5.2 Data characteristics
Data has been differentiated into several characteristics (Gantz & Reinsel, 2011). Many articles have proposed three to five characteristics (called also ‘the Vs’ of big data), although some literature cites up to 10 (Saeed & Husamaldin, 2021) (see Figure 5.1). The expansion in characterising data among data analytics researchers is mainly due to the breadth of available data and the continuous novel sources from which to retrieve it. The main purpose of health data is to provide timely, structured and accurate information for clinicians to support their decision-making (Saeed & Husamaldin, 2021).
The Vs of data that are often described in the literature refer to volume, velocity, value and variety of available data (Fan et al., 2013). These and six further Vs are outlined below (Ranjan, 2019; Saeed & Husamaldin, 2021).
- Volume: the volume of data available in each industry, sector or discipline. Data volume is growing considerably, and it is anticipated that the larger the data, the better the prediction models that will be created from them and the more reliable they will be.
- Velocity: the speed at which data is becoming available to provide real-time decision support information.
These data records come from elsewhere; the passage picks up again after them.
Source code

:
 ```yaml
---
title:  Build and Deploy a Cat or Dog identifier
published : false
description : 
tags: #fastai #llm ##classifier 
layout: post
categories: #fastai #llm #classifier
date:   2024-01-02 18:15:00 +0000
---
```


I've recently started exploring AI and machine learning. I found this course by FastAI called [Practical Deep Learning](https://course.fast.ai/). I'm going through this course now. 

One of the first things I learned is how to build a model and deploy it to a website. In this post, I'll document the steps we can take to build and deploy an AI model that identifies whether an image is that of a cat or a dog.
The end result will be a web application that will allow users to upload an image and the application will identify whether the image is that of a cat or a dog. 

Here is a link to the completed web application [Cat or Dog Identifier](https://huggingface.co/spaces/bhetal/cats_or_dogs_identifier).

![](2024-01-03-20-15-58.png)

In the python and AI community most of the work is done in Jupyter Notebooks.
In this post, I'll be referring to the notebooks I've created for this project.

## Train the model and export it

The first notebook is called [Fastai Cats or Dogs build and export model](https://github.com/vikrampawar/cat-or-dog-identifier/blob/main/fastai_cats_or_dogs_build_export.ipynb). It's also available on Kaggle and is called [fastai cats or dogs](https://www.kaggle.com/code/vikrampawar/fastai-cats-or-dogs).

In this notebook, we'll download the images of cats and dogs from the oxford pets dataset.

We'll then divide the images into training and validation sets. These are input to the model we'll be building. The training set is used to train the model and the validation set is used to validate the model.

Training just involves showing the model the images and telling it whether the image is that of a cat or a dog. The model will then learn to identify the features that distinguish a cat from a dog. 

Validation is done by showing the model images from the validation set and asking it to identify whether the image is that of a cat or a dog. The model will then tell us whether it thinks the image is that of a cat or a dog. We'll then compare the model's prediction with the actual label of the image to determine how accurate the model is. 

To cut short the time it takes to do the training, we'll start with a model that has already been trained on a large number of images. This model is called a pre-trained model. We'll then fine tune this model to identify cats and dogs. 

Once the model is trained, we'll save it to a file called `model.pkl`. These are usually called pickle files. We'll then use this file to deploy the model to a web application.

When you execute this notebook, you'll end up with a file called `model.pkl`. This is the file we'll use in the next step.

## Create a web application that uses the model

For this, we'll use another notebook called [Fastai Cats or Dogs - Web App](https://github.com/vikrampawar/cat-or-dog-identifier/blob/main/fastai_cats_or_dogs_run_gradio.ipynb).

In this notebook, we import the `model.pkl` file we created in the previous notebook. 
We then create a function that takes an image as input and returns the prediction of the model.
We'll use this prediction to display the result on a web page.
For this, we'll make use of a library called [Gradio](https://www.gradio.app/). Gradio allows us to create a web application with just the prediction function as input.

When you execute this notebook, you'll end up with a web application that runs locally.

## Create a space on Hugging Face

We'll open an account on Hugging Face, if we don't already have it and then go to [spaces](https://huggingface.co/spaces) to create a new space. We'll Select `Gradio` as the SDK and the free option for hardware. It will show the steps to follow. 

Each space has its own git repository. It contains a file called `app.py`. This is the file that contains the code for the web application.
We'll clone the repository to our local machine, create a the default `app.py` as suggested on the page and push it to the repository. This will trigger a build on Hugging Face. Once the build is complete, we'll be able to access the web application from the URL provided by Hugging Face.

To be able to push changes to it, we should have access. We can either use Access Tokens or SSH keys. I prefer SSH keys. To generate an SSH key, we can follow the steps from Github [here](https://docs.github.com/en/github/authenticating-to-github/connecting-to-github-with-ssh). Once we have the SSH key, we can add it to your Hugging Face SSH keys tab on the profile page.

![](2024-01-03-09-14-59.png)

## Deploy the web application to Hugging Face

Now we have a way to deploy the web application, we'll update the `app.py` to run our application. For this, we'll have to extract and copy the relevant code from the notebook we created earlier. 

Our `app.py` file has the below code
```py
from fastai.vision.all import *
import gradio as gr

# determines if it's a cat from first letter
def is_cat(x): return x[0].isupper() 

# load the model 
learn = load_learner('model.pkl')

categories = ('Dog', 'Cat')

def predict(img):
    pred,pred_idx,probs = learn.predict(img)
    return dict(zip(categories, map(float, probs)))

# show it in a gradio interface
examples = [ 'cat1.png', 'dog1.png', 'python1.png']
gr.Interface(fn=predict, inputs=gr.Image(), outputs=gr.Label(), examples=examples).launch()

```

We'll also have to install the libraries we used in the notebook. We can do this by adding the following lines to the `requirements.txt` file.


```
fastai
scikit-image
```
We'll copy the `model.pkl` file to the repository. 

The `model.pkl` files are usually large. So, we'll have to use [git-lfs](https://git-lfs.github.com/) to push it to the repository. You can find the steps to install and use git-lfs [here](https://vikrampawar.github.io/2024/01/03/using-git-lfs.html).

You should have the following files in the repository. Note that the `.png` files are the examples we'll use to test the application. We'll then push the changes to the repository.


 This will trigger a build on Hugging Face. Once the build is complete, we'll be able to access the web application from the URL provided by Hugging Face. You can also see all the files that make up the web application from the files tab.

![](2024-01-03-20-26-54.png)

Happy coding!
- Value: the ability to turn unstructured large data into usable, meaningful information relevant to the setting in which it is required.
- Variety: the type, diversity and source of data available. This involves data from structured and non-structured platforms in text, graph, audio and other forms.
- Veracity: refers often to the accuracy and timeliness of data available. Kepner et al. (2014) highlighted the importance of accurate data and having systems in place to ensure accuracies, since it is used, for example, as a base for important clinical decisions to manage patients in health settings.
- Validity: the correctness and relevance of the data for the purpose needed. It also refers to the rigour, credibility and quality of data available.
- Volatility: refers to the rapid and unpredictable change of data and, in some settings, to its replacement by more recent data. Some industries rely on constant refreshment, with recent data replacing older data. Commercial industries, the oil sector and share markets use volatility to make daily operational decisions.
- Variability: the correctness and accuracy of data obtained over time. It also refers to the unpredictability and lack of consistency of data. Systems managing data variability should be able to detect skewed data for reliability.
- Visualisation: the graphical representation of data in any form so it is easy to identify hidden patterns.
- Vulnerability: the security available for data to enable its protection and storage in accordance with relevant legislations and rules.
Some data characteristics are more relevant to specific industries than others (Anshari et al., 2019; Holmlund et al., 2020). Retail and oil and gas companies are the biggest users of most of the available data characteristics due to their dynamic environments and interdependencies on many external factors (Anshari et al., 2019, Holmlund et al., 2020).
On the other hand, in healthcare the data characteristics most frequently used are volume, velocity, variety, veracity and value (Dash et al., 2019; Saranya & Asha, 2021). When used in healthcare these characteristics can provide information that helps health services to develop, plan and implement interventions and evaluate their effectiveness (Borges do Nascimento et al., 2021; WHO, 2021). Using at least four characteristics (volume, variety, value and velocity) in healthcare provides an appreciation of the importance of the timeliness, complexity and size of available data to produce impactful change (Guo & Chen, 2023).
Analysing data is often done using a concept or model based on various assumptions and predictions that have been collected from previous research, experience or sometimes even from calculated or unexpected identification of relationships between various parameters of datasets (Watson, 2014). The science of data analytics has proven to be paramount in healthcare (Mehta et al., 2022). The recent COVID-19 pandemic has demonstrated the importance of timely data to healthcare providers to ensure appropriate clinical decisions are made in a dynamic environment to improve patient outcomes, where often patients’ lives are at high risk (Galetsi & Katsaliaki, 2020).